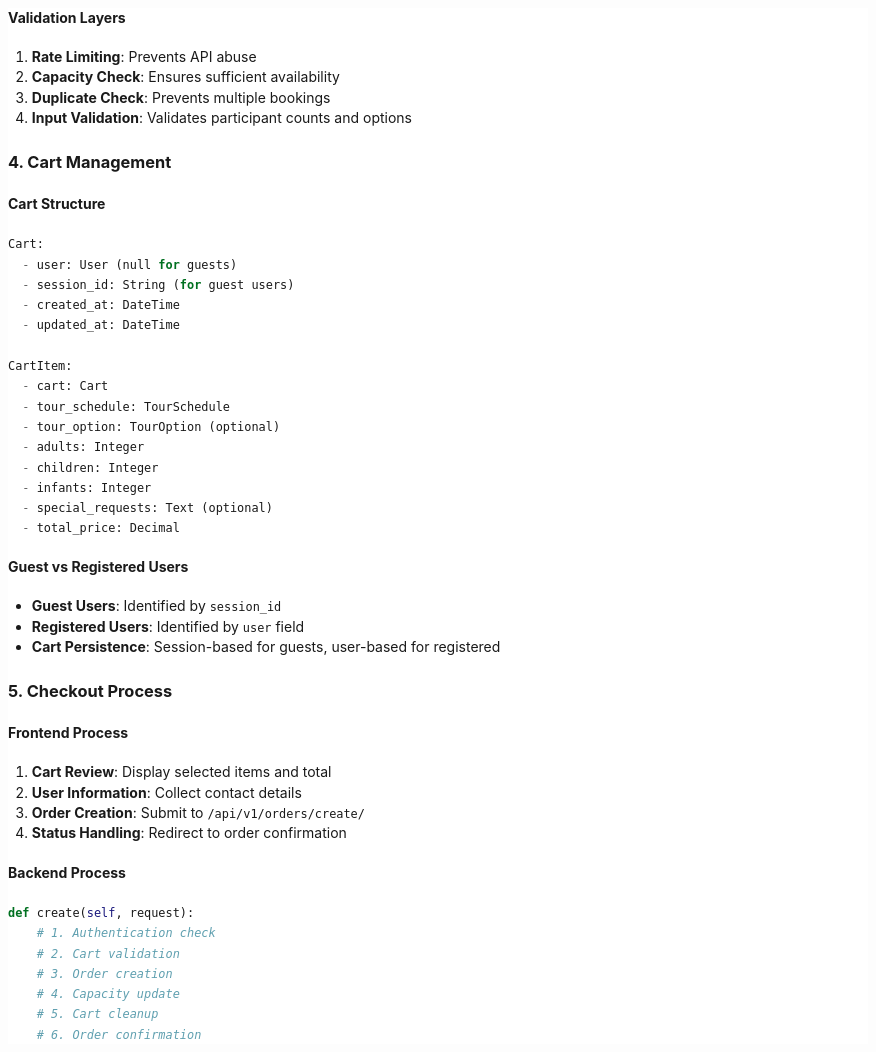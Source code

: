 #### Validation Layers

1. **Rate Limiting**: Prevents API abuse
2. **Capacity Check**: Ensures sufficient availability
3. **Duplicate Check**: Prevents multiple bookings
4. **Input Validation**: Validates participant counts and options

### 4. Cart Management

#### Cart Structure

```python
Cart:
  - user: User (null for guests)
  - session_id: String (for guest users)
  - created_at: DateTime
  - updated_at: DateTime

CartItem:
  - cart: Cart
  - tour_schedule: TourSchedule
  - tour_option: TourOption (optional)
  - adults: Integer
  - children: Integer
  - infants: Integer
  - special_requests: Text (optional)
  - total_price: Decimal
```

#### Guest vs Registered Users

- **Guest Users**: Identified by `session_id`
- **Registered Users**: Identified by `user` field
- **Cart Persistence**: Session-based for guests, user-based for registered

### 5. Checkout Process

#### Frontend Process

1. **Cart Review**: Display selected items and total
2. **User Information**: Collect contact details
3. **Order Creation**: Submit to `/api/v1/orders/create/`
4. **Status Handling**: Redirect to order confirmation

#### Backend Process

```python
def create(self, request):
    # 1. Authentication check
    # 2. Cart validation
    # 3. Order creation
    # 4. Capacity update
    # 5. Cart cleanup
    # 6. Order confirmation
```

--

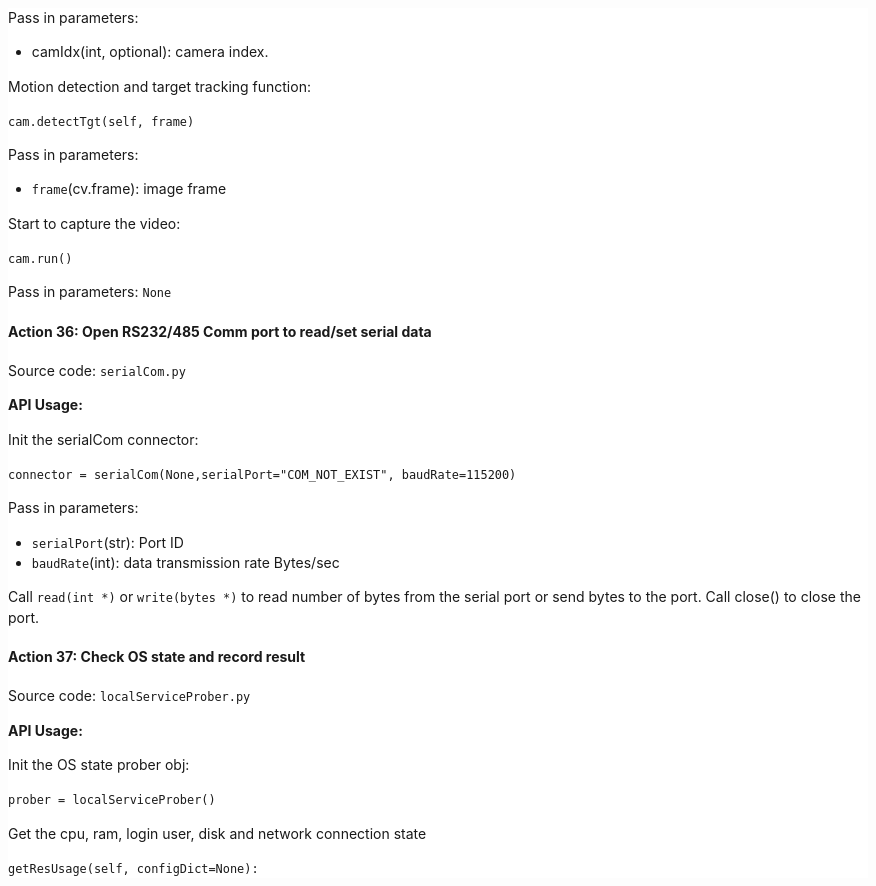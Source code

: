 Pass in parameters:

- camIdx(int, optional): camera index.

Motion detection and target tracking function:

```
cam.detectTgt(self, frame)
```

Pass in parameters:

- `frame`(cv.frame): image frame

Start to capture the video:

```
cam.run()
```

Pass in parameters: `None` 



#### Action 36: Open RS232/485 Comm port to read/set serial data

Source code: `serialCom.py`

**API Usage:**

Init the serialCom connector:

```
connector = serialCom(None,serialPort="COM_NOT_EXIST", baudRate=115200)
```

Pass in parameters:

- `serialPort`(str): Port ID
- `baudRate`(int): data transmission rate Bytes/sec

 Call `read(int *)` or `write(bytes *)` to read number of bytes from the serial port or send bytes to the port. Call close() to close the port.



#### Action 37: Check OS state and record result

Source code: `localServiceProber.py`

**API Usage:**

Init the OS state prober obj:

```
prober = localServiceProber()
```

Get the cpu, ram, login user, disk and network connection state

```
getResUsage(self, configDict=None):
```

---

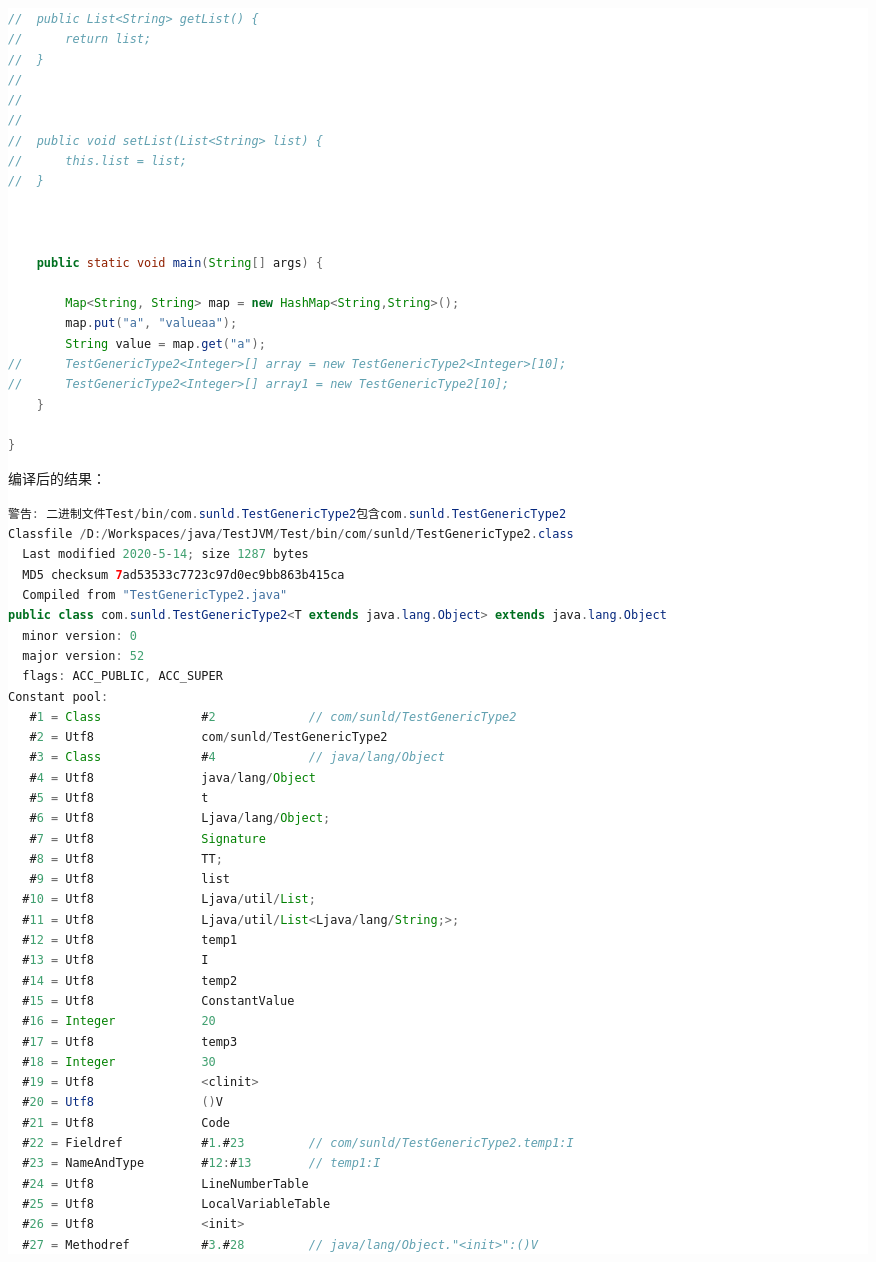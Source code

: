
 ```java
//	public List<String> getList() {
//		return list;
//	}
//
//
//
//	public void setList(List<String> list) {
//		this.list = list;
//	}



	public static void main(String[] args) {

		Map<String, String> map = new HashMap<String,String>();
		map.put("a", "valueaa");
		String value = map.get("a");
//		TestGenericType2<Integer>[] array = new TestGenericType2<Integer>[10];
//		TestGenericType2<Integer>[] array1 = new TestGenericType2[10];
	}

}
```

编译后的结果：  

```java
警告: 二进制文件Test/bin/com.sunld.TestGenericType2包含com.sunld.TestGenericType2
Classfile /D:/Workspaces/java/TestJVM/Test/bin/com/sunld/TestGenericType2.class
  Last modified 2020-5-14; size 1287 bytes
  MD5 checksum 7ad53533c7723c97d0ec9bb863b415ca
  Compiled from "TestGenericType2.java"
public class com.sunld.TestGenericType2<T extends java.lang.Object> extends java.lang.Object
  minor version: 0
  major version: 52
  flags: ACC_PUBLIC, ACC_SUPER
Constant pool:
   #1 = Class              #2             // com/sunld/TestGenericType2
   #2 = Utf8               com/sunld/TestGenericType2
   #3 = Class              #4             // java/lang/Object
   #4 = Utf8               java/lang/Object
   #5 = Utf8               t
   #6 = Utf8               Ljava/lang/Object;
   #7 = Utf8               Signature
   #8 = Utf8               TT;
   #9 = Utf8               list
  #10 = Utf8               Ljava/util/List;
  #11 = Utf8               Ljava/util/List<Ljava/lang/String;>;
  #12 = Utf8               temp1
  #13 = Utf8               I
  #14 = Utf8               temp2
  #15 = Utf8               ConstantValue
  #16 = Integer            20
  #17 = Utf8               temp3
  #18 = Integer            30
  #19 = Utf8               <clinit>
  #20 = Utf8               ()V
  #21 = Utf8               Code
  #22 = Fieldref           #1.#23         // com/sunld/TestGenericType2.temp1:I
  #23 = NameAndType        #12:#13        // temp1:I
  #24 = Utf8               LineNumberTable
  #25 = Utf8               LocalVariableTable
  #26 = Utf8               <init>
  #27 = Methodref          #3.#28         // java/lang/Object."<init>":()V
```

• AIM OF THE EXERCISE
Pull together all lines from the data that mention the word "Pass".

• TASK OUTPUT
: Pass in parameters:
Pass in parameters:
Pass in parameters: `None` 
Pass in parameters:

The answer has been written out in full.